I wouldn't go so far as "dumbass" quite yet...Different rigs have different parameters. If I understand correctly, the photo on the linked article is a little misleading as it shows the rig on a semi submersible transport vessel - when this rig was simply moving locations in field or to a close by field. These rigs are often put on to another vessel for longer trips but due to them being so monstrously top heavy when in transport mode you still need good weather to sail.

I saw a Reuters report that already has Russian safety agencies claiming it was the rig's fault...they must be good over there.

I like jackups much better than semi submersibles and I am not sold on drillships yet save for the luxury accommodations. This won't change that.


----------



## Scott (18 Dec 2011)

I'll add that tho was brought up in our safety meeting today. Rumour here has it that they were mustered on or near the helideck. It's complete and utter fucking lunacy for me to even consider that, but I don't work over there and they are renowned for doing things "different" - we've heard the stories.

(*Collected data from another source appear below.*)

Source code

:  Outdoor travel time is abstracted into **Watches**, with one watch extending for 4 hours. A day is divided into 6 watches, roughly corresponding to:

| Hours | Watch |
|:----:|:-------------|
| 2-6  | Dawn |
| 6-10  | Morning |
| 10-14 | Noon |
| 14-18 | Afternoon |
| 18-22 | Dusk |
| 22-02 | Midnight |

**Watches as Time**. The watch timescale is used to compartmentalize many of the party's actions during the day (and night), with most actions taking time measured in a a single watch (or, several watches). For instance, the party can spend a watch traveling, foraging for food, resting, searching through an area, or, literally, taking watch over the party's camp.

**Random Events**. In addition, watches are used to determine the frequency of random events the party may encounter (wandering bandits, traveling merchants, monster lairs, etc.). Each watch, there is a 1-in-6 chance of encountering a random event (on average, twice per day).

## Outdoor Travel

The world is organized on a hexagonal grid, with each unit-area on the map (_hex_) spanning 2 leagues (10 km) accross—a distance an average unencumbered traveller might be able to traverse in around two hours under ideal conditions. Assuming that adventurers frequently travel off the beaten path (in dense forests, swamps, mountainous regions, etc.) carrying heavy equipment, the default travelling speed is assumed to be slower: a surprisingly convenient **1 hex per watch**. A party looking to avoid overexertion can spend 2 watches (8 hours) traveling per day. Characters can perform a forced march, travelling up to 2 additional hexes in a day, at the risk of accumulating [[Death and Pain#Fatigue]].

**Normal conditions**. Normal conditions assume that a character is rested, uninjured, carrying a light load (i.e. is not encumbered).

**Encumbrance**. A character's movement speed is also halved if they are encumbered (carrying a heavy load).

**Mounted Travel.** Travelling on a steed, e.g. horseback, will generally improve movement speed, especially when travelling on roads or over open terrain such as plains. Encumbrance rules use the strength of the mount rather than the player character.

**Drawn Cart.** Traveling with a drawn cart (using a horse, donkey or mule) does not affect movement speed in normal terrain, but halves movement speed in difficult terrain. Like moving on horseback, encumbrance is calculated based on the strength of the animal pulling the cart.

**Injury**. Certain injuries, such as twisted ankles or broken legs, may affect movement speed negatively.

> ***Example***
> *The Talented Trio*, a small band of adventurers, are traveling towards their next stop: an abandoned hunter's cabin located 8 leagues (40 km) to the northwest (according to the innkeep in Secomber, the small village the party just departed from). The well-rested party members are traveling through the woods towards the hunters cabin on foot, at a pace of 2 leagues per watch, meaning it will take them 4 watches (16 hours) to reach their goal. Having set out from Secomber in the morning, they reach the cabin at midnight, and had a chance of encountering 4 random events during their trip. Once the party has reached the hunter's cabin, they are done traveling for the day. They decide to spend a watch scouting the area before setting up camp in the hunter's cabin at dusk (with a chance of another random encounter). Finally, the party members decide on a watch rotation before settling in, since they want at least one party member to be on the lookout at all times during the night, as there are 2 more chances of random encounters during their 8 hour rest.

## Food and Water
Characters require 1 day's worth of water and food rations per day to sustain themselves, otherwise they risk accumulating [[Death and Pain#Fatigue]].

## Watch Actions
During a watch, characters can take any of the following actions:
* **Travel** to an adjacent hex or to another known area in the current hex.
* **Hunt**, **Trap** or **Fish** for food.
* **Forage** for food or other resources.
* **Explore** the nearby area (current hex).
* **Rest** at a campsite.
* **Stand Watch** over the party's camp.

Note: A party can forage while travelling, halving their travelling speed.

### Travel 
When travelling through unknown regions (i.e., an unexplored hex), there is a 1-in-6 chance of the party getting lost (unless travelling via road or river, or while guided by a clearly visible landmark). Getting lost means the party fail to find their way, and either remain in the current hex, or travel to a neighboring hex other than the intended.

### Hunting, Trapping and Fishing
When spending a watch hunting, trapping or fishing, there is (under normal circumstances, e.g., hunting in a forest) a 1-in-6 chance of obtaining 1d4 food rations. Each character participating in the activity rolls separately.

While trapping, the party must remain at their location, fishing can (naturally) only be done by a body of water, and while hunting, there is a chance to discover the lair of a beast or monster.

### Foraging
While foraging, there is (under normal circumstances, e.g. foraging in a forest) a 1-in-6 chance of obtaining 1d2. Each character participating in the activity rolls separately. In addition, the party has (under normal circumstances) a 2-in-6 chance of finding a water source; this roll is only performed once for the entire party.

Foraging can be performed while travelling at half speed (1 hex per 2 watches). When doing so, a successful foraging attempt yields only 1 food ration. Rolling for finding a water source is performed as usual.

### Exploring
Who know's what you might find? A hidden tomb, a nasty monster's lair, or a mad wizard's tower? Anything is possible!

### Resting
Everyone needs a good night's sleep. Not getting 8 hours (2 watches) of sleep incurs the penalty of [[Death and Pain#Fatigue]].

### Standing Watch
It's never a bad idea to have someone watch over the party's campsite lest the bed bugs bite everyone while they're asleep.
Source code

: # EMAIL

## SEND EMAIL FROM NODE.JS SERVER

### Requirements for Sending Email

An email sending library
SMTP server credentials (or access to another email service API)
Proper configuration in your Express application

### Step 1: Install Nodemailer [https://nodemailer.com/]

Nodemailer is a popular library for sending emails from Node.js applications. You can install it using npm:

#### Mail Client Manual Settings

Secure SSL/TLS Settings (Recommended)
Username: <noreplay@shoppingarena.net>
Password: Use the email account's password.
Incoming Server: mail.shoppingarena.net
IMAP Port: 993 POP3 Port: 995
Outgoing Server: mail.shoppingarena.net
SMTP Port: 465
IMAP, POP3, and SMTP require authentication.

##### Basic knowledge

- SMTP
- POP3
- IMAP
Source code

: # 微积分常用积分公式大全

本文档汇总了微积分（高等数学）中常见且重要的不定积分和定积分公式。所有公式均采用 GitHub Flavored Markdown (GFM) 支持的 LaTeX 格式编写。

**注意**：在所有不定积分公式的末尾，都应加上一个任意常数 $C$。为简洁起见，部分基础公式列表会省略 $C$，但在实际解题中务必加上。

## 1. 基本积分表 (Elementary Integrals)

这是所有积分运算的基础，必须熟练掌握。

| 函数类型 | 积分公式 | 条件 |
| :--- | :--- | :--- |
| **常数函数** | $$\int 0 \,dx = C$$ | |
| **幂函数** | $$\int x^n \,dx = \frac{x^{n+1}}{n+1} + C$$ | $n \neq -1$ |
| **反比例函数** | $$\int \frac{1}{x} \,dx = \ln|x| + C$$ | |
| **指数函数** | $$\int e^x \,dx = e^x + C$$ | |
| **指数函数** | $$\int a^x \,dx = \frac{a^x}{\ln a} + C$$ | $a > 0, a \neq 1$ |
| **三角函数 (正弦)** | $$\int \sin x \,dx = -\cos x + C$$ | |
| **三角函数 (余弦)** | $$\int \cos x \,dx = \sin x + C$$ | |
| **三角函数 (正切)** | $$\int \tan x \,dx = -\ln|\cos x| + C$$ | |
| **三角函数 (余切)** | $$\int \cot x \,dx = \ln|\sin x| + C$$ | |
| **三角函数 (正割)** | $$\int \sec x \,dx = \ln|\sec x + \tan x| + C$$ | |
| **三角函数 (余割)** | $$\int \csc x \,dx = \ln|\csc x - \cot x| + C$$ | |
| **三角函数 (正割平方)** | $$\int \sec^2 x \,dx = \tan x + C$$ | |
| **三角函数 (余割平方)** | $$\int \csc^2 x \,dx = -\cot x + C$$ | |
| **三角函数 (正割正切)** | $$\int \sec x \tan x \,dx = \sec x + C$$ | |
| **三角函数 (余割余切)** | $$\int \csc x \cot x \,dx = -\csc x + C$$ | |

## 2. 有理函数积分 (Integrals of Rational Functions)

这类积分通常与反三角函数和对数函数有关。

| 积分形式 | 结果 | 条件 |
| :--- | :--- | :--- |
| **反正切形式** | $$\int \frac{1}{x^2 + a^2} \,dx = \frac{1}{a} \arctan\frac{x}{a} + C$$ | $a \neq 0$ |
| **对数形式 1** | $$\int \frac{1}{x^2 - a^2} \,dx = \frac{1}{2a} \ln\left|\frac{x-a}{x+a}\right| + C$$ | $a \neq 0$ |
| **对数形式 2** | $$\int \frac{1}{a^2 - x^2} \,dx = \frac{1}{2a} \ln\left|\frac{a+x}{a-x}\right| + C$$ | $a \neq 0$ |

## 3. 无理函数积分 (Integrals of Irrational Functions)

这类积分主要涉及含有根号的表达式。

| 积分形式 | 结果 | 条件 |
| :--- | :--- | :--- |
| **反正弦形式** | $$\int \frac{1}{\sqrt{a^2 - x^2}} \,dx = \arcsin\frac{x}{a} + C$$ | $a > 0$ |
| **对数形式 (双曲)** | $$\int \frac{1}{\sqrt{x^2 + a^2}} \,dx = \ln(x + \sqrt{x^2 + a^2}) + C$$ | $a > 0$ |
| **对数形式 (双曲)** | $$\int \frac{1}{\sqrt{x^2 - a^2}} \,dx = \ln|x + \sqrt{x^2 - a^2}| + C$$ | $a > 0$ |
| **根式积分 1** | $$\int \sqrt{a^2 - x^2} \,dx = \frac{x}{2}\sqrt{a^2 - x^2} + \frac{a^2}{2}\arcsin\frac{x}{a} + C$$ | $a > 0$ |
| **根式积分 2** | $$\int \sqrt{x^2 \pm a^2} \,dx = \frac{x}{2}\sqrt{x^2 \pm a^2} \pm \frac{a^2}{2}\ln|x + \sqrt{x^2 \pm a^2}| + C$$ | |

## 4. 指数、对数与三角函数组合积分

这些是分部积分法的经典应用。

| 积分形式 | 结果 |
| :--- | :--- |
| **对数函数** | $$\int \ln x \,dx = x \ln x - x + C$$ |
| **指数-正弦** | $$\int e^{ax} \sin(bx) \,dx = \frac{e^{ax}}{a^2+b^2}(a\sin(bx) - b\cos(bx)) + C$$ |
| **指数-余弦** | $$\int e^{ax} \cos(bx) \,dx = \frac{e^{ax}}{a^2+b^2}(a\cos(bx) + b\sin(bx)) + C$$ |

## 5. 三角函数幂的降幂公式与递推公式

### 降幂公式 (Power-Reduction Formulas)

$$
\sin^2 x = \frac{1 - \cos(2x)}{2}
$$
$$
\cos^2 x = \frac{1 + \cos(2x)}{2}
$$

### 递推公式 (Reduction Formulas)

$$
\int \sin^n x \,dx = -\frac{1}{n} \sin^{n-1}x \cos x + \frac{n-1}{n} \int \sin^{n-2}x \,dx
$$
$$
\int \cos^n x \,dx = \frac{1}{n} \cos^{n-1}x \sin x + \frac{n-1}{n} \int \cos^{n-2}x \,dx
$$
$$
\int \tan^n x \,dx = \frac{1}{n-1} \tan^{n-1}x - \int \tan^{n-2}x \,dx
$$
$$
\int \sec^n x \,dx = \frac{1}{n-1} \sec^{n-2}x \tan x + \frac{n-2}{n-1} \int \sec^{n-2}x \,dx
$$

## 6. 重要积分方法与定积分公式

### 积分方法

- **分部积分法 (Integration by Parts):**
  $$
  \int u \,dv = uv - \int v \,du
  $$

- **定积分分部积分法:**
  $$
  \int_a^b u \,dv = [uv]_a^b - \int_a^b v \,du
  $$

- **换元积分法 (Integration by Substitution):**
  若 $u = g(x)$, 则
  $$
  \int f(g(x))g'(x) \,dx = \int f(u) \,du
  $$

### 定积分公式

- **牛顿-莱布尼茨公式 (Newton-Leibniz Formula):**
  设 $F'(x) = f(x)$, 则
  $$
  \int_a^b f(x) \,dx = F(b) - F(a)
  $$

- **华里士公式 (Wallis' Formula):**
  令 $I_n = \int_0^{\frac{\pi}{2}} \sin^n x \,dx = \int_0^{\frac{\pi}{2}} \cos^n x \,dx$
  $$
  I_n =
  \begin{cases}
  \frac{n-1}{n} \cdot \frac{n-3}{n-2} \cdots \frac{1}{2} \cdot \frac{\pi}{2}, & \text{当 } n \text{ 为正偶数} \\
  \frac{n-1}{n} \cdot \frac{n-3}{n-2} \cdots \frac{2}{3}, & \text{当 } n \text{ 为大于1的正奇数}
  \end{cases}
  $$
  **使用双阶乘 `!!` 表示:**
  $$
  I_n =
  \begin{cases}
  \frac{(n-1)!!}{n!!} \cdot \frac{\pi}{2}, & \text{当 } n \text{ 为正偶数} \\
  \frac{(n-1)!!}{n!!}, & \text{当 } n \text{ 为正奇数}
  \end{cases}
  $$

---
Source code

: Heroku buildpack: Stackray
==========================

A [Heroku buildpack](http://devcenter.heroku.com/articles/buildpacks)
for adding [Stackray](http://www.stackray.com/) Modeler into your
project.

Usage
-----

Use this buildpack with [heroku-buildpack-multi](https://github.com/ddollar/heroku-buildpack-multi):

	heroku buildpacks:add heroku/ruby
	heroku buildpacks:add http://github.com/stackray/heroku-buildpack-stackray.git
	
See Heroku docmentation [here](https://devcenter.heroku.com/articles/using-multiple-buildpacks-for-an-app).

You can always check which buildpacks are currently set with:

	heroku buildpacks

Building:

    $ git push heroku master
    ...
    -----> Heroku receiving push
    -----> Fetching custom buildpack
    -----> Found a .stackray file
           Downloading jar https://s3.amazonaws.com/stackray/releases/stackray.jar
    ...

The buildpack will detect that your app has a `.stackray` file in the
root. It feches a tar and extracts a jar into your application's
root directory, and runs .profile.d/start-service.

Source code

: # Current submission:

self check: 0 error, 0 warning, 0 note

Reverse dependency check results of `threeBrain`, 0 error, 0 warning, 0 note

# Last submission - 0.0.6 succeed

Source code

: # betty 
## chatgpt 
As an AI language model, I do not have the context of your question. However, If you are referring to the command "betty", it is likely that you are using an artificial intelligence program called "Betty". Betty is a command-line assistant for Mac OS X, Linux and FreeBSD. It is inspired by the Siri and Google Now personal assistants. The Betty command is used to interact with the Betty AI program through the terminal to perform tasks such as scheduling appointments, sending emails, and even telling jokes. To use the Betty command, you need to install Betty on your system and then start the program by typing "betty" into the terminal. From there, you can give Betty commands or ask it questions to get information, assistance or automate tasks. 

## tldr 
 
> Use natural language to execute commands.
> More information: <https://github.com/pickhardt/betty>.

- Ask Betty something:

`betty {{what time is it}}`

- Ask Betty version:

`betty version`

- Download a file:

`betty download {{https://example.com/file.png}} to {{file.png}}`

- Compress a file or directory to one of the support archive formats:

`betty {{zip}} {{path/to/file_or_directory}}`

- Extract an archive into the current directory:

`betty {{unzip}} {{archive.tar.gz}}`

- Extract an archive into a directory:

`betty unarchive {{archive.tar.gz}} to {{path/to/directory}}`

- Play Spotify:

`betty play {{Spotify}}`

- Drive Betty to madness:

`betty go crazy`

I can't wait to see what spin the greenies put on this incident even though it has SFA to do with drilling or production.


----------



## Scott (20 Dec 2011)

Latest has 16 dead and 37 still missing. I just hit dry land last night and knocked back a Guinness to celebrate such.

Russian safety agencies still saying it's rig management's fault...they must have had clear forecasts of the storm in order to be saying this. 

I haven't seen any more about them mustering on the helideck and am curious as hell about it as it would be suicide, IMO. Anyway.


----------



## a_majoor (20 Dec 2011)

Since I don't know the layout of these rigs; are the lifeboats accessable from the helideck? If they were mounted around the edge of the deck it would make sense to muster the crew prior to embarking (or even just getting aboard as a precaution).


----------



## Scott (20 Dec 2011)

If you take a look at the photo in the link provided you can make out two orange specks on the port (right) side of her. With the helideck mounted in an offset fashion (I have only ever worked on rigs that had them mounted off the bow, so this is different) it is plausible that the starboard boats were "under" the helideck.

If you take a look at this page you'll see the last rig I was on, the GSF Galaxy II. You can see two orange boats under the helideck, one port, one starboard. Different design and all that. But the boats under the helideck would be last resort type boats, the alternates.

So I do take back what I said earlier and I clarify: if they were waiting on a chopper instead of going to boats then THAT is utter lunacy.

I suspect that things went rotten so fast that they didn't stand a chance. I mean, only two rafts deployed?

Then again, I wasn't there. This is just fodder for coffee room talk among the lads and I am away from the rig now and can't be involved in the deconstruction.


----------



## Scott (20 Dec 2011)

Hmm, I thought rig zone would have pulled this page by now...Anyway, here is the Kolskaya with a view of her helideck and I do not see boats up there.

http://rigzone.com/data/rig_detail.asp?rig_id=521


----------



## dapaterson (20 Dec 2011)

My understanding (can't find a link now, though) is that a significant number of life rafts were torn off in the storm.


----------



## Scott (20 Dec 2011)

I'm trying to recall how many rafts would be on a rig of that size if it were working in the UK or Canada - something makes me think 150% of max head count but I could be wrong.

Google-fu tells me that there were two boats with a capacity of 102 each and 10 rafts, 6 @ 25 pers and 4 @ 12 pers. 

Max POB is listed at 102.


----------